Enclothed cognition illustrates how clothing impacts human cognition based on the co-occurrence of its symbolic meaning and the physical wearing of the attire. The term was coined by Hajo Adam and Adam D. Galinsky who exhibited the phenomenon with an experiment in 2012 using white lab coats. They hypothesised that worn attire affects the wearer’s psychological processes due to the activation of abstract concepts through its symbolic meaning.

Procedure 
Prior to the experiment, a survey was carried out to see whether people associate attributes of attentiveness with white lab coats. The survey confirmed that participants linked attention-related characteristics to lab coats. Adam and Galinsky then hypothesised that the physical experience of wearing a lab coat and its symbolic meaning would enhance participant’s performance on tasks that required high levels of attention. To test this hypothesis, a total of three experiments were executed.

First experiment 
In their first experiment, 58 undergraduates with an average age of 20 were randomly assigned to two scenarios. Either wearing or not wearing a lab coat. Participants then completed a Stroop Test, where colour words are written in different colours, to measure selective attention. The first experiment consisted of 50 randomised trials with 20 being incongruent and 30 non-incongruent. Participants were asked to do this as fast as possible. This tested their selective attention abilities which is to concentrate on relevant stimuli while disregarding irrelevant stimuli. The results of this first experiment illustrated that participants wearing a lab coat made half as many errors than participants who wore their own clothing on incongruent trials. The amount of errors was the same in both groups on non-incongruent trials and there was no variation in the time completing the task in the different conditions. The experiment exhibited how physically wearing a lab coat can increase selective attention on a Stroop task.

Second experiment 
The second experiment assessed the symbolic meaning of clothing. This experiment’s aim was to demonstrate that both the physical wearing of clothing and its symbolic meaning are needed for enclothed cognition to appear. To convey this, different occupations were associated with the lab coats. One was a doctor’s coat and the other, a painter’s. The experiment tested sustained attention using a comparative visual search task. 74 undergraduates with an average age of 20 were randomly assigned to three different conditions in which one group wore a doctor’s coat, another a painter’s coat and one group wearing their own clothing while a doctor’s coat was displayed in front of them. Before the experiment, participants in all three scenarios were asked to answer questions regarding the lab coat (i.e., how they perceived the coat in the context of different occupations). During the experiment, participants were asked to do four comparative visual search tasks where they had to find four small differences in two almost identical images as fast as possible. The results saw more differences found by the group wearing a doctor’s coat, displaying greater sustained attention in comparison to the group wearing a painter’s coat and the group having a lab coat displayed in front of them. The time participants needed to complete the task did not vary. This showed that results were from increased sustained attention obtained wearing lab coats and not due to levels of effort.

Third experiment 
Experiment two brought into question whether wearing the lab coat really caused an increase in sustained attention or if the reason was through establishing a connection between oneself and the coat. This divided the concurrent hypothesis posed by Adam and Galinsky. Studies on behavioural priming propose that being exposed to a doctor’s coat should have resulted in increased sustained attention for group three similar to that of group one. Results of the second experiment indicated that sustained attention differed between the group wearing a doctor’s coat and the group having the coat displayed in front of them. The third group saw the doctor’s lab coat only when they entered the laboratory, but not during the rest of the experiment. Adam and Galinsky hypothesised that this absence of the priming effect may be due to the lack of exposure of the coat. As the physical wearing of clothing is a fundamental component in Adam and Galinsky’s hypothesis, they included an altered condition in the third experiment to demonstrate its significance. 99 undergraduate students participated and were randomly assigned to one of three scenarios of either wearing a doctor’s coat, a painter’s coat or writing about how they identified with the coat without wearing it. They were asked to repeat the same task from experiment 2 to examine their sustained attention.

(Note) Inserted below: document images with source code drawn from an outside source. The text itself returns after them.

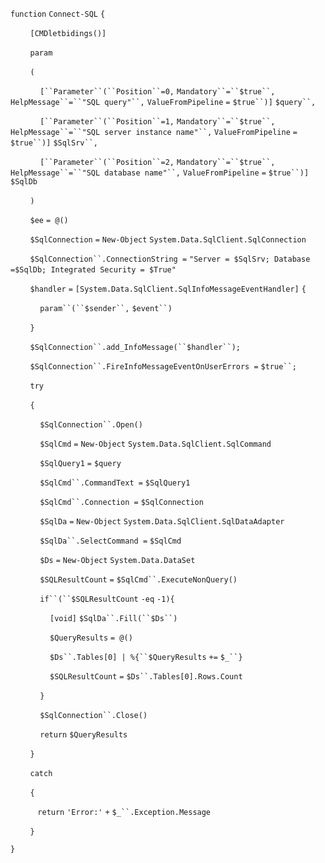 `function` `Connect-SQL` `{`

        `[CMDletbidings()]`

        `param`

        `(`

            `[``Parameter``(``Position``=0,` `Mandatory``=``$true``,` `HelpMessage``=``"SQL query"``,` `ValueFromPipeline` `=` `$true``)]` `$query``,`

            `[``Parameter``(``Position``=1,` `Mandatory``=``$true``,` `HelpMessage``=``"SQL server instance name"``,` `ValueFromPipeline` `=` `$true``)]` `$SqlSrv``,`

            `[``Parameter``(``Position``=2,` `Mandatory``=``$true``,` `HelpMessage``=``"SQL database name"``,` `ValueFromPipeline` `=` `$true``)]` `$SqlDb`

        `)`

        `$ee` `= @()`

        `$SqlConnection` `=` `New-Object` `System.Data.SqlClient.SqlConnection`

        `$SqlConnection``.ConnectionString =` `"Server = $SqlSrv; Database =$SqlDb; Integrated Security = $True"`       

        `$handler` `=` `[System.Data.SqlClient.SqlInfoMessageEventHandler]` `{`

            `param``(``$sender``,` `$event``)`

        `}`

        `$SqlConnection``.add_InfoMessage(``$handler``);`

        `$SqlConnection``.FireInfoMessageEventOnUserErrors =` `$true``;`

        `try`

        `{`

            `$SqlConnection``.Open()`

            `$SqlCmd` `=` `New-Object` `System.Data.SqlClient.SqlCommand`

            `$SqlQuery1` `=` `$query`

            `$SqlCmd``.CommandText =` `$SqlQuery1`

            `$SqlCmd``.Connection =` `$SqlConnection`

            `$SqlDa` `=` `New-Object` `System.Data.SqlClient.SqlDataAdapter`

            `$SqlDa``.SelectCommand =` `$SqlCmd` 

            `$Ds` `=` `New-Object` `System.Data.DataSet`

            `$SQLResultCount` `=` `$SqlCmd``.ExecuteNonQuery()`           

            `if``(``$SQLResultCount` `-eq` `-1){`

                `[void]` `$SqlDa``.Fill(``$Ds``)`

                `$QueryResults` `= @()`

                `$Ds``.Tables[0] | %{``$QueryResults` `+=` `$_``}`

                `$SQLResultCount` `=` `$Ds``.Tables[0].Rows.Count`

            `}`

            `$SqlConnection``.Close()`

            `return` `$QueryResults`

        `}`

        `catch`

        `{`

           `return` `'Error:'` `+` `$_``.Exception.Message`

        `}`

`}`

Results indicated that the group wearing a doctor’s lab coat found more differences than the group who wrote about the coat whilst the group wearing a painter’s coat performed worst. The result of the third experiment was the final evidence needed to effectively exhibit the enclothed cognition hypothesis.

Results 
Adam and Galinsky’s research on enclothed cognition illustrate the effects of the physical experience of wearing clothing as well as its symbolic meaning on the wearer’s psychological processes. The first experiment showed that participants wearing a lab coat had higher selective attention than people wearing their own clothing. The second and third experiment displayed strong evidence that enclothed cognition significantly depends on both wearing and the symbolic meaning of a piece of clothing. Sustained attention only increased when participants were told they were wearing a doctor’s coat. Therefore, Adam and Galinsky concluded that the principle of enclothed cognition relies on the co-occurrence of two independent variables, physically wearing clothing and its symbolic meaning.